§ ACTIVITY
Print only the lines from the one with "typed at the" through the end of the data, exactly, and please omit pictures.
BEGIN
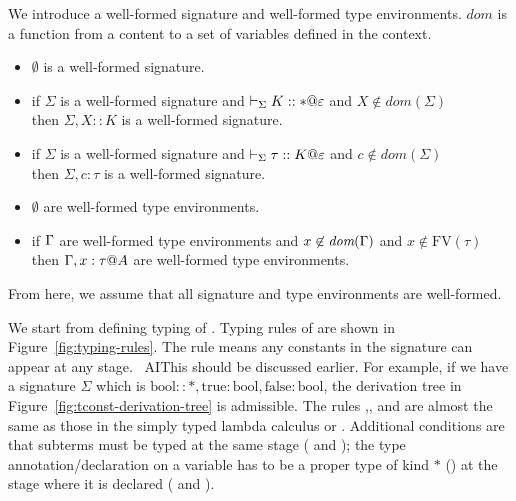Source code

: We introduce a well-formed signature and well-formed type environments.
$\textit{dom}$ is a function from a content to a set of variables defined in the context.
\begin{definition}
    \begin{itemize}
        \item $\emptyset$ is a well-formed signature.
        \item if $\Sigma$ is a well-formed signature and $\vdash_\Sigma K :: * @ \varepsilon$ and $X\notin\textit{dom}(\Sigma)$ \\
              then $\Sigma,X::K$ is a well-formed signature.
        \item if $\Sigma$ is a well-formed signature and $\vdash_\Sigma \tau :: K @ \varepsilon$ and $c\notin\textit{dom}(\Sigma)$ \\
              then $\Sigma,c:\tau$ is a well-formed signature.
    \end{itemize}
\end{definition}
\begin{definition}
    \begin{itemize}
        \item $\emptyset$ are well-formed type environments.
        \item if $\Gamma$ are well-formed type environments and $x\not\in\textit{dom}(\Gamma)$ and $x\not\in\textrm{FV}(\tau)$ \\
              then $\G,x:\tau@A$ are well-formed type environments.
    \end{itemize}
\end{definition}
From here, we assume that all signature and type environments are well-formed.

We start from defining typing of
\LMD.  Typing rules of \LMD are shown in Figure~\ref{fig:typing-rules}.
The rule \TConst{} means any constants in the
signature can appear at any stage.  \
AI{This should be discussed earlier.}
For example, if we have a signature $\Sigma$ which is
$\textrm{bool} :: *, \textrm{true}: \textrm{bool}, \textrm{false}:
    \textrm{bool}$, the derivation tree in
Figure~\ref{fig:tconst-derivation-tree} is admissible.
The rules \TVar,\TAbs, and \TApp{} are almost the same as those in the simply typed
lambda calculus or \LLF.  Additional conditions are that subterms must be
typed at the same stage (\TAbs{} and \TApp); the type
annotation/declaration on a variable has to be a proper type of kind
$*$ (\TAbs) at the stage where it is declared (\TVar{} and \TAbs).

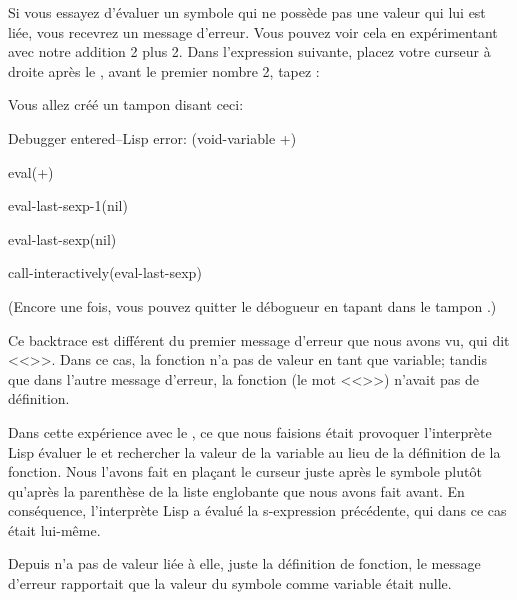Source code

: Si vous essayez d'évaluer un symbole qui ne possède pas une valeur qui
lui est liée, vous recevrez un message d'erreur. Vous pouvez voir cela
en expérimentant avec notre addition 2 plus 2. Dans l'expression
suivante, placez votre curseur à droite après le \tm{+}, avant le
premier nombre 2, tapez  :
\begin{center}
\end{center}
Vous allez créé un tampon  disant ceci:
{\ttfamily
\begin{flushleft}
  Debugger entered--Lisp error: (void-variable +)

  eval(+)

  eval-last-sexp-1(nil)

  eval-last-sexp(nil)

  call-interactively(eval-last-sexp)
\end{flushleft}
}

(Encore une fois, vous pouvez quitter le débogueur en tapant 
dans le tampon .)

Ce backtrace est différent du premier message d'erreur que nous avons
vu, qui dit <<>>. Dans ce cas, la fonction n'a pas de valeur en tant que
variable; tandis que dans l'autre message d'erreur, la fonction (le
mot <<>>) n'avait pas de définition.

Dans cette expérience avec le \tm{+}, ce que nous faisions était
provoquer l'interprète Lisp évaluer le \tm{+} et rechercher la valeur
de la variable au lieu de la définition de la fonction. Nous l'avons
fait en plaçant le curseur juste après le symbole plutôt qu'après la
parenthèse de la liste englobante que nous avons fait avant. En
conséquence, l'interprète Lisp a évalué la s-expression précédente,
qui dans ce cas était \tm{+} lui-même.

Depuis \tm{+} n'a pas de valeur liée à elle, juste la définition de
fonction, le message d'erreur rapportait que la valeur du symbole
comme variable était nulle.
END
§ FINAL ANSWER
typed at the same stage (\TAbs{} and \TApp); the type
annotation/declaration on a variable has to be a proper type of kind
$*$ (\TAbs) at the stage where it is declared (\TVar{} and \TAbs).

Source code

: Si vous essayez d'évaluer un symbole qui ne possède pas une valeur qui
lui est liée, vous recevrez un message d'erreur. Vous pouvez voir cela
en expérimentant avec notre addition 2 plus 2. Dans l'expression
suivante, placez votre curseur à droite après le \tm{+}, avant le
premier nombre 2, tapez  :
\begin{center}
\end{center}
Vous allez créé un tampon  disant ceci:
{\ttfamily
\begin{flushleft}
  Debugger entered--Lisp error: (void-variable +)

  eval(+)

  eval-last-sexp-1(nil)

  eval-last-sexp(nil)

  call-interactively(eval-last-sexp)
\end{flushleft}
}

(Encore une fois, vous pouvez quitter le débogueur en tapant 
dans le tampon .)

Ce backtrace est différent du premier message d'erreur que nous avons
vu, qui dit <<>>. Dans ce cas, la fonction n'a pas de valeur en tant que
variable; tandis que dans l'autre message d'erreur, la fonction (le
mot <<>>) n'avait pas de définition.

Dans cette expérience avec le \tm{+}, ce que nous faisions était
provoquer l'interprète Lisp évaluer le \tm{+} et rechercher la valeur
de la variable au lieu de la définition de la fonction. Nous l'avons
fait en plaçant le curseur juste après le symbole plutôt qu'après la
parenthèse de la liste englobante que nous avons fait avant. En
conséquence, l'interprète Lisp a évalué la s-expression précédente,
qui dans ce cas était \tm{+} lui-même.

Depuis \tm{+} n'a pas de valeur liée à elle, juste la définition de
fonction, le message d'erreur rapportait que la valeur du symbole
comme variable était nulle.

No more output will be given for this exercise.